··· THE DATA
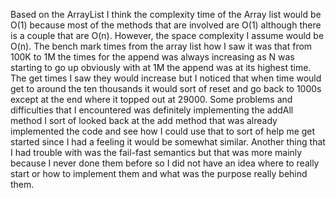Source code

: Based on the ArrayList I think the complexity time of the Array list would be O(1) because most of the methods that are involved are O(1) although there is a couple that are O(n). However, the space complexity I assume would be O(n). The bench mark times from the array list how I saw it was that from 100K to 1M the times for the append was always increasing as N was starting to go up obviously with at 1M the append was at its highest time. The get times I saw they would increase but I noticed that when time would get to around the ten thousands it would sort of reset and go back to 1000s except at the end where it topped out at 29000. Some problems and difficulties that I encountered was definitely implementing the addAll method I sort of looked back at the add method that was already implemented the code and see how I could use that to sort of help me get started since I had a feeling it would be somewhat similar. Another thing that I had trouble with was the fail-fast semantics but that was more mainly because I never done them before so I did not have an idea where to really start or how to implement them and what was the purpose really behind them.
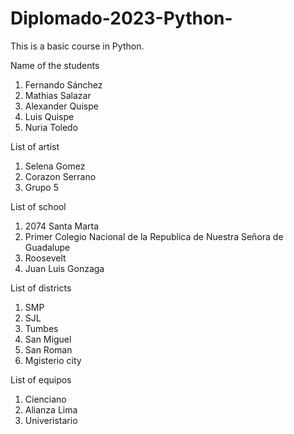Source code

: # Diplomado-2023-Python-
This is a basic course in Python.

Name of the students
1. Fernando Sánchez
2. Mathias Salazar
3. Alexander Quispe
4. Luis Quispe
5. Nuria Toledo

List of artist
1. Selena Gomez
2. Corazon Serrano
3. Grupo 5

List of school
1. 2074 Santa Marta
2. Primer Colegio Nacional de la Republica de Nuestra Señora de Guadalupe
3. Roosevelt
4. Juan Luis Gonzaga

List of districts
1. SMP
2. SJL
3. Tumbes
4. San Miguel
5. San Roman
6. Mgisterio city

List of equipos
1. Cienciano
2. Alianza Lima
3. Univeristario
······
:: TASK TO COMPLETE ::
Each line from the one with "List of artist" through the last line of the material is to be retyped exactly, and no other line is.

:: RESPONSE AREA ::
List of artist
1. Selena Gomez
2. Corazon Serrano
3. Grupo 5

List of school
1. 2074 Santa Marta
2. Primer Colegio Nacional de la Republica de Nuestra Señora de Guadalupe
3. Roosevelt
4. Juan Luis Gonzaga

List of districts
1. SMP
2. SJL
3. Tumbes
4. San Miguel
5. San Roman
6. Mgisterio city

List of equipos
1. Cienciano
2. Alianza Lima
3. Univeristario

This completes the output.